··· Supplied records

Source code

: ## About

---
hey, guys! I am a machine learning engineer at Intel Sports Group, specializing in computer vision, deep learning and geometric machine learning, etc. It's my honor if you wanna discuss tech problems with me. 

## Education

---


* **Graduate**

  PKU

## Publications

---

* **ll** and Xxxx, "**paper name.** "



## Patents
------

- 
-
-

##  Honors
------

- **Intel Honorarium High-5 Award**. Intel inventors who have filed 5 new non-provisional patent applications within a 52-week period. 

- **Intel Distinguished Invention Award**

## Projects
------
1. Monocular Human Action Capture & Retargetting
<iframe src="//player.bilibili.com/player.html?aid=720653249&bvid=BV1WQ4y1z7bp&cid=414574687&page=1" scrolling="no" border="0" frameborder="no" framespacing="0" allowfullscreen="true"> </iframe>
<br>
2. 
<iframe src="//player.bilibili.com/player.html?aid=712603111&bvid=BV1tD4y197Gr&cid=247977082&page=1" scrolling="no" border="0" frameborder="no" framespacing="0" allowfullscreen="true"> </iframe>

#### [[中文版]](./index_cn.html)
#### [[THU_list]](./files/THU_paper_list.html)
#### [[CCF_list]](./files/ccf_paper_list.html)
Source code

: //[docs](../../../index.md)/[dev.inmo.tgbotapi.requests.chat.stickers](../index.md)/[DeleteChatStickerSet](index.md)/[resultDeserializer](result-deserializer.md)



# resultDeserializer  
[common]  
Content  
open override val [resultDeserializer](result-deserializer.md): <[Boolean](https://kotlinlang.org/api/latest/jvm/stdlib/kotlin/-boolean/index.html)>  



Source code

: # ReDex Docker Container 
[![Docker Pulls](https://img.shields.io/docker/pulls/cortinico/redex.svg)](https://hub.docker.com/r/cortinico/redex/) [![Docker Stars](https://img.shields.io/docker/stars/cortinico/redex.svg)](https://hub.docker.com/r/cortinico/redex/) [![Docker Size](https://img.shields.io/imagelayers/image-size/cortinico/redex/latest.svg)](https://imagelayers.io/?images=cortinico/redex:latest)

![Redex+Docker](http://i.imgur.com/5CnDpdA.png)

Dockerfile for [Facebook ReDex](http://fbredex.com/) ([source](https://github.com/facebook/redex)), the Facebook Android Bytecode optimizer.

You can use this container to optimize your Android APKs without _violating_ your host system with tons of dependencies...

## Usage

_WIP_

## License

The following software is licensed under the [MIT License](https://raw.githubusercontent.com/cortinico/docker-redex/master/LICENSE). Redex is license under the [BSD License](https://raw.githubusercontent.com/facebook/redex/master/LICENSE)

······

Assignment: Go through the records above and retype each one exactly.

Exercise solution:
Source code

: ## About

---
hey, guys! I am a machine learning engineer at Intel Sports Group, specializing in computer vision, deep learning and geometric machine learning, etc. It's my honor if you wanna discuss tech problems with me. 

## Education

---


* **Graduate**

  PKU

## Publications

---

* **ll** and Xxxx, "**paper name.** "



## Patents
------

- 
-
-

##  Honors
------

- **Intel Honorarium High-5 Award**. Intel inventors who have filed 5 new non-provisional patent applications within a 52-week period. 

- **Intel Distinguished Invention Award**

## Projects
------
1. Monocular Human Action Capture & Retargetting
<iframe src="//player.bilibili.com/player.html?aid=720653249&bvid=BV1WQ4y1z7bp&cid=414574687&page=1" scrolling="no" border="0" frameborder="no" framespacing="0" allowfullscreen="true"> </iframe>
<br>
2. 
<iframe src="//player.bilibili.com/player.html?aid=712603111&bvid=BV1tD4y197Gr&cid=247977082&page=1" scrolling="no" border="0" frameborder="no" framespacing="0" allowfullscreen="true"> </iframe>

#### [[中文版]](./index_cn.html)
#### [[THU_list]](./files/THU_paper_list.html)
#### [[CCF_list]](./files/ccf_paper_list.html)
Source code

: //[docs](../../../index.md)/[dev.inmo.tgbotapi.requests.chat.stickers](../index.md)/[DeleteChatStickerSet](index.md)/[resultDeserializer](result-deserializer.md)



# resultDeserializer  
[common]  
Content  
open override val [resultDeserializer](result-deserializer.md): <[Boolean](https://kotlinlang.org/api/latest/jvm/stdlib/kotlin/-boolean/index.html)>  



Source code

: # ReDex Docker Container 
[![Docker Pulls](https://img.shields.io/docker/pulls/cortinico/redex.svg)](https://hub.docker.com/r/cortinico/redex/) [![Docker Stars](https://img.shields.io/docker/stars/cortinico/redex.svg)](https://hub.docker.com/r/cortinico/redex/) [![Docker Size](https://img.shields.io/imagelayers/image-size/cortinico/redex/latest.svg)](https://imagelayers.io/?images=cortinico/redex:latest)

![Redex+Docker](http://i.imgur.com/5CnDpdA.png)

Dockerfile for [Facebook ReDex](http://fbredex.com/) ([source](https://github.com/facebook/redex)), the Facebook Android Bytecode optimizer.

You can use this container to optimize your Android APKs without _violating_ your host system with tons of dependencies...

## Usage

_WIP_

## License

The following software is licensed under the [MIT License](https://raw.githubusercontent.com/cortinico/docker-redex/master/LICENSE). Redex is license under the [BSD License](https://raw.githubusercontent.com/facebook/redex/master/LICENSE)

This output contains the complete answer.